Informations générales
  • TD46.129
  • [Autres plans de sermons et de conférences]
  • Du Travail.
  • Orig.ms. CS 73; T.D. 46, pp. 129-132.
Informations détaillées
  • 1 CHATIMENT DU PECHE
    1 EFFORT
    1 OUVRIER
    1 PROGRES DANS LA VIE SPIRITUELLE
    1 SAINTE FAMILLE
    1 TRAVAIL
    2 ADAM
    3 NAZARETH
  • mars 1848
La lettre

Le travail est pour l’homme une peine, un châtiment, une expiation, et son unique moyen de progrès et de grandeur.

Ma première pensée s’est portée sur vous, et cette chaire que d’autres occupations semblaient m’interdire, je me suis hâté de réclamer la permission de l’occuper quelquefois. J’y monte avec bonheur, j’y monte malgré une indisposition qui peut me faire taxer d’imprudence, mais il est des circonstances où l’on est heureux d’être imprudent pour être utile à ceux que l’on aime.
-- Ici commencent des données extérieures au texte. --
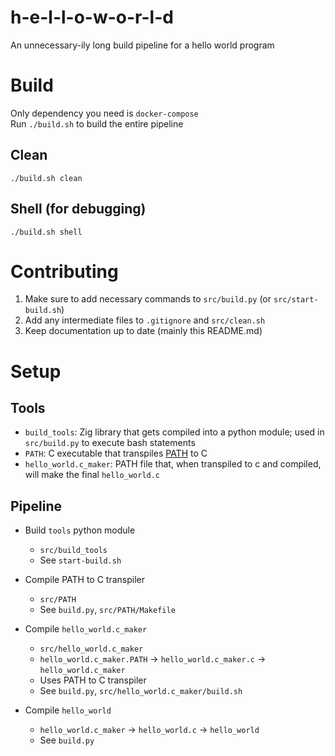 # h-e-l-l-o-w-o-r-l-d
An unnecessary-ily long build pipeline for a hello world program

# Build
Only dependency you need is `docker-compose`<br/>
Run `./build.sh` to build the entire pipeline

## Clean
`./build.sh clean`

## Shell (for debugging)
`./build.sh shell`

# Contributing
1) Make sure to add necessary commands to `src/build.py` (or `src/start-build.sh`)
2) Add any intermediate files to `.gitignore` and `src/clean.sh`
3) Keep documentation up to date (mainly this README.md)

# Setup

## Tools
<!-- Add an entry here for every sub project -->
- `build_tools`: Zig library that gets compiled into a python module; used in `src/build.py` to execute bash statements
- `PATH`: C executable that transpiles [PATH](https://esolangs.org/wiki/PATH) to C
- `hello_world.c_maker`: PATH file that, when transpiled to c and compiled, will make the final `hello_world.c`

## Pipeline
<!-- Add an entry here for every step in the build process -->
- Build `tools` python module
  - `src/build_tools`
  - See `start-build.sh`

- Compile PATH to C transpiler
  - `src/PATH`
  - See `build.py`, `src/PATH/Makefile`

- Compile `hello_world.c_maker`
  - `src/hello_world.c_maker`
  - `hello_world.c_maker.PATH` -> `hello_world.c_maker.c` -> `hello_world.c_maker`
  - Uses PATH to C transpiler
  - See `build.py`, `src/hello_world.c_maker/build.sh`

- Compile `hello_world`
  - `hello_world.c_maker` -> `hello_world.c` -> `hello_world`
  - See `build.py`
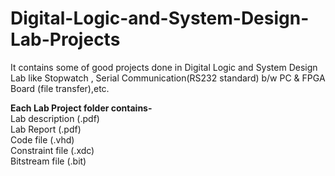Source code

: # Digital-Logic-and-System-Design-Lab-Projects
It contains some of good projects done in  Digital Logic and System Design Lab like Stopwatch , Serial Communication(RS232 standard) b/w PC &amp; FPGA Board (file transfer),etc.</br>

**Each Lab Project folder contains-** </br>
Lab description (.pdf)</br>
Lab Report (.pdf)</br>
Code file (.vhd)</br>
Constraint file (.xdc)</br>
Bitstream file (.bit)</br>

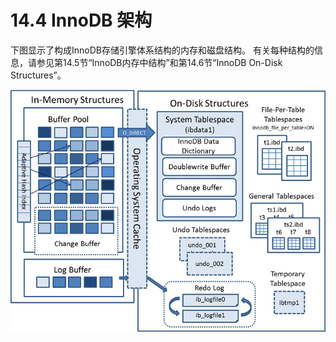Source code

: # 14.4 InnoDB 架构

下图显示了构成InnoDB存储引擎体系结构的内存和磁盘结构。 有关每种结构的信息，请参见第14.5节“InnoDB内存中结构”和第14.6节“InnoDB On-Disk Structures”。

![](../.gitbook/assets/image.png)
Pourquoi ai-je voulu vous parler? Pourquoi ce besoin d’entrer en communication avec vous? Est-ce la politique? Non, ce n’est pas mon affaire, j’ai à vous parler de quelque chose de plus grand. Les bases sociales sont ébranlées, et je viens vous dire quels immenses devoirs vous sont imposés, si vous voulez rester catholiques. Je viens vous prémunir contre les doctrines funestes qui ne manqueront pas de vous être prêchées, et parce que j’ai cherché à m’en rendre compte, j’ai pensé qu’il serait bon de vous en parler.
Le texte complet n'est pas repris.